Your objective> Copy every line of the data that includes the string "contains".

*** Available data ***

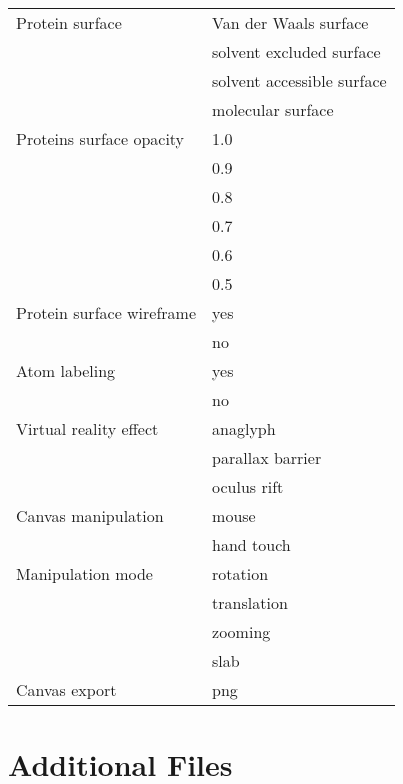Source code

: \documentclass[twocolumn]{bmcart}%
\begin{document}
\begin{backmatter}
\begin{table}[h!]
\begin{tabular}{ll}
        \hline
          Protein surface & Van der Waals surface\\
                          & solvent excluded surface\\
                          & solvent accessible surface\\
                          & molecular surface\\
        \hline
 Proteins surface opacity & 1.0\\
                          & 0.9\\
                          & 0.8\\
                          & 0.7\\
                          & 0.6\\
                          & 0.5\\
        \hline
Protein surface wireframe & yes\\
                          & no\\
        \hline
            Atom labeling & yes\\
                          & no\\
        \hline
   Virtual reality effect & anaglyph\\
                          & parallax barrier\\
                          & oculus rift\\
        \hline
      Canvas manipulation & mouse\\
                          & hand touch\\
        \hline
        Manipulation mode & rotation\\
                          & translation\\
                          & zooming\\
                          & slab\\
        \hline
            Canvas export & png\\
        \hline
      \end{tabular}
\end{table}


\section*{Additional Files}

\end{backmatter}
\end{document}
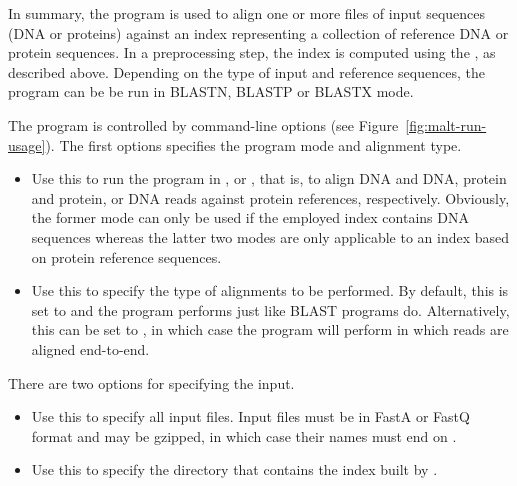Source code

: \documentclass[11pt]{article}
\begin{document}
\FloatBarrier


In summary,
the  program  is used to align one or more files of input sequences  (DNA or proteins) against
an index representing a collection of reference  {DNA  or} protein sequences. In a preprocessing step, the index is computed
using the , as described above. Depending on the type of input and reference sequences, 
the program can be be run in {BLASTN,} BLASTP or BLASTX mode.

The  program is controlled by command-line options (see Figure~\ref{fig:malt-run-usage}). 
The first options specifies the program mode and alignment type.
\begin{itemize}
\setlength{\itemindent}{30pt}

\item[\itt{--mode}] Use this to run the program in {,}  or
, that is, to align {DNA and DNA,} protein and protein, or DNA reads against protein references, respectively. Obviously, the former mode can only be used if the employed index contains DNA
sequences whereas the latter two modes are only applicable to an index based on protein reference sequences.
\item[\itt{--alignmentType}]  Use this to specify the type of alignments to be performed.
By default, this is set to  and the program performs  just like BLAST programs do.
Alternatively, this can be set to , in which case the program will perform 
in which reads are aligned end-to-end. 
\end{itemize}

There are two options for specifying the input.
\begin{itemize}
\setlength{\itemindent}{30pt}
\item [\itt{--inFile}] Use this to specify all input files. Input files must be in FastA or FastQ format and
may be gzipped, in which case their names must end on . 
\item[\itt{--index}] Use this to specify the directory that contains the index built by .
\end{itemize}
\end{document}

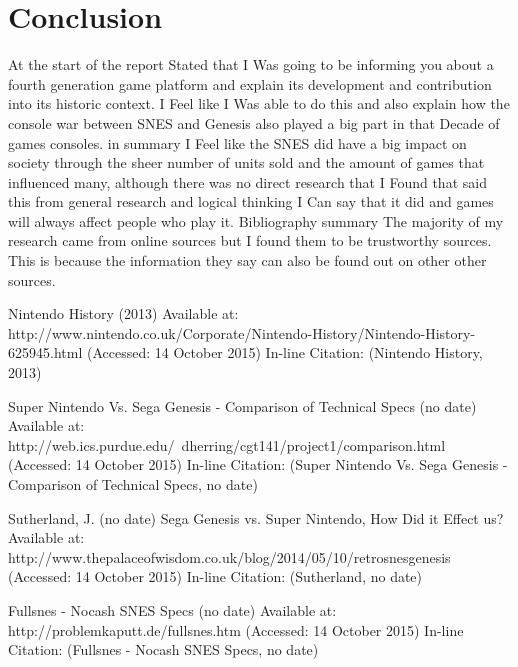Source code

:\documentclass{scrartcl}
\begin{document}
\section{Conclusion}

At the start of the report Stated that I Was going to be informing you about a fourth generation game platform and explain its development and contribution into its historic context. I Feel like I Was able to do this and also explain how the console war between SNES and Genesis also played a big part in that Decade of games consoles. in summary I Feel like the SNES did have a big impact on society through the sheer number of units sold and the amount of games that influenced many, although there was no direct research that I Found that said this from general research and logical thinking I Can say that it did and games will always affect people who play it.
Bibliography summary
The majority of my research came from online sources but I found them to be trustworthy sources. This is because the information they say can also be found out on other other sources.


Nintendo History (2013) Available at: http://www.nintendo.co.uk/Corporate/Nintendo-History/Nintendo-History-625945.html (Accessed: 14 October 2015) In-line Citation: (Nintendo History, 2013)

Super Nintendo Vs. Sega Genesis - Comparison of Technical Specs (no date) Available at: http://web.ics.purdue.edu/~dherring/cgt141/project1/comparison.html (Accessed: 14 October 2015) In-line Citation: (Super Nintendo Vs. Sega Genesis - Comparison of Technical Specs, no date)

Sutherland, J. (no date) Sega Genesis vs. Super Nintendo, How Did it Effect us? Available at: http://www.thepalaceofwisdom.co.uk/blog/2014/05/10/retrosnesgenesis (Accessed: 14 October 2015) In-line Citation: (Sutherland, no date)


Fullsnes - Nocash SNES Specs (no date) Available at: http://problemkaputt.de/fullsnes.htm (Accessed: 14 October 2015) In-line Citation: (Fullsnes - Nocash SNES Specs, no date)
\end{document}
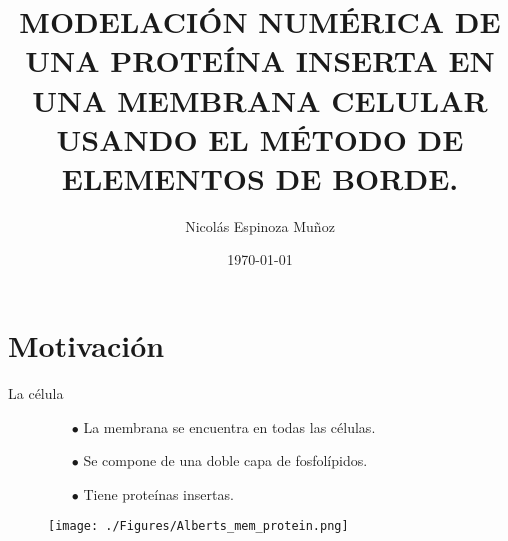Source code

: \documentclass[usenames,dvipsnames,landscape]{beamer}
\author{Nicolás Espinoza Muñoz}
\title{MODELACIÓN NUMÉRICA DE UNA PROTEÍNA INSERTA EN UNA MEMBRANA CELULAR USANDO EL MÉTODO DE ELEMENTOS DE BORDE.}
\institute{UNIVERSIDAD TÉCNICA FEDERICO SANTA MARÍA}
\date{\today}
\begin{document}
	
	\maketitle
	
	\section{Motivación}
	
\begin{frame}{La célula}
	\begin{figure}
		\begin{minipage}{0.5\slidewidth}
			\begin{itemize}
				\item[$\bullet$] La membrana se encuentra en todas las células.
				\item[$\bullet$] Se compone de una doble capa de fosfolípidos.
				\item[$\bullet$] Tiene proteínas insertas.
			\end{itemize}
		\end{minipage}
	\vspace{15pt}
		\begin{minipage}{0.1\slidewidth}
			\hspace*{0.5cm}
		\end{minipage}%
		\begin{minipage}{0.2\slidewidth}
			\texttt{[image: ./Figures/Alberts\_mem\_protein.png]}
		\end{minipage}
	\vspace{-50pt}
		\begin{minipage}{0.45\slidewidth}
			
		\end{minipage}
	\end{figure}
\end{frame}
\end{document}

*** End of Available data ***

Solved exercise>
, that is, to align {DNA and DNA,} protein and protein, or DNA reads against protein references, respectively. Obviously, the former mode can only be used if the employed index contains DNA
\item[\itt{--index}] Use this to specify the directory that contains the index built by .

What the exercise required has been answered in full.